**PROMPT**
Please give back the listing below word for word and drop any images.

**ENTRIES SUPPLIED**
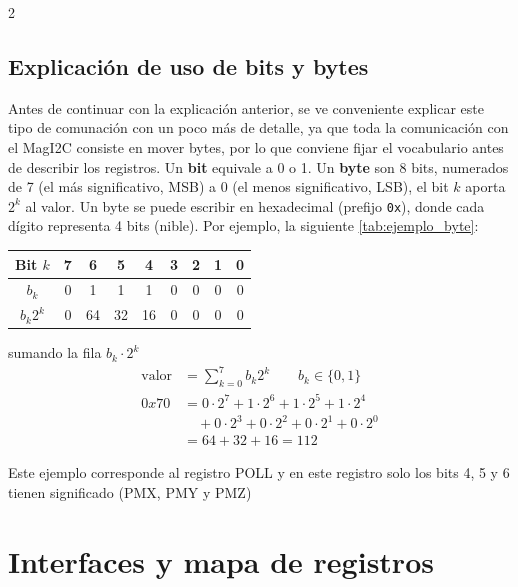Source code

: \documentclass[11pt,letterpaper]{article}
\begin{document}
\begin{multicols*}{2}
\subsection{Explicación de uso de bits y bytes}
Antes de continuar con la explicación anterior, se ve conveniente explicar este tipo de comunación con un poco más de detalle, ya que toda la comunicación con el MagI2C consiste en mover bytes, por lo que conviene fijar el vocabulario antes de describir los registros. Un \textbf{bit} equivale a 0 o 1. Un \textbf{byte} son 8 bits, numerados de 7 (el más significativo, MSB) a 0 (el menos significativo, LSB), el bit $k$ aporta $2^k$ al valor. Un byte se puede escribir en hexadecimal (prefijo \verb|0x|), donde cada dígito representa 4 bits (nible). Por ejemplo, la siguiente \ref{tab:ejemplo_byte}:

\begin{center}
    \label{tab:ejemplo_byte}
    \small
    \begin{tabular}{|c|c|c|c|c||c|c|c|c|}
        \hline
        Bit $k$  & 7 & 6 & 5 & 4 & 3 & 2 & 1 & 0 \\
        \hline
        $b_k$    & 0 & 1 & 1 & 1 & 0 & 0 & 0 & 0  \\
        \hline
        $b_k2^k$ & 0 & 64 & 32 & 16 & 0 & 0 & 0 & 0\\
        \hline
    \end{tabular}
\end{center}

sumando la fila $b_k\cdot2^k$
\begin{align}
    \text{valor} &= \sum_{k=0}^{7} b_k 2^k \qquad b_k \in \{0, 1\} \\
    0x70 &= 0\cdot2^7 + 1\cdot2^6 + 1\cdot2^5 + 1\cdot2^4 \nonumber \\
    &\quad + 0\cdot2^3 + 0\cdot2^2 + 0\cdot2^1 + 0\cdot2^0 \nonumber \\
    &= 64+32+16 = 112 \nonumber
\end{align}

Este ejemplo corresponde al registro POLL y en este registro solo los bits 4, 5 y 6 tienen significado (PMX, PMY y PMZ)


\section{Interfaces y mapa de registros}


\end{multicols*}
\end{document}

**ANSWER TO THIS TASK**
Source code

: \documentclass[11pt,letterpaper]{article}
\begin{document}
\begin{multicols*}{2}
\subsection{Explicación de uso de bits y bytes}
Antes de continuar con la explicación anterior, se ve conveniente explicar este tipo de comunación con un poco más de detalle, ya que toda la comunicación con el MagI2C consiste en mover bytes, por lo que conviene fijar el vocabulario antes de describir los registros. Un \textbf{bit} equivale a 0 o 1. Un \textbf{byte} son 8 bits, numerados de 7 (el más significativo, MSB) a 0 (el menos significativo, LSB), el bit $k$ aporta $2^k$ al valor. Un byte se puede escribir en hexadecimal (prefijo \verb|0x|), donde cada dígito representa 4 bits (nible). Por ejemplo, la siguiente \ref{tab:ejemplo_byte}:

\begin{center}
    \label{tab:ejemplo_byte}
    \small
    \begin{tabular}{|c|c|c|c|c||c|c|c|c|}
        \hline
        Bit $k$  & 7 & 6 & 5 & 4 & 3 & 2 & 1 & 0 \\
        \hline
        $b_k$    & 0 & 1 & 1 & 1 & 0 & 0 & 0 & 0  \\
        \hline
        $b_k2^k$ & 0 & 64 & 32 & 16 & 0 & 0 & 0 & 0\\
        \hline
    \end{tabular}
\end{center}

sumando la fila $b_k\cdot2^k$
\begin{align}
    \text{valor} &= \sum_{k=0}^{7} b_k 2^k \qquad b_k \in \{0, 1\} \\
    0x70 &= 0\cdot2^7 + 1\cdot2^6 + 1\cdot2^5 + 1\cdot2^4 \nonumber \\
    &\quad + 0\cdot2^3 + 0\cdot2^2 + 0\cdot2^1 + 0\cdot2^0 \nonumber \\
    &= 64+32+16 = 112 \nonumber
\end{align}

Este ejemplo corresponde al registro POLL y en este registro solo los bits 4, 5 y 6 tienen significado (PMX, PMY y PMZ)


\section{Interfaces y mapa de registros}


\end{multicols*}
\end{document}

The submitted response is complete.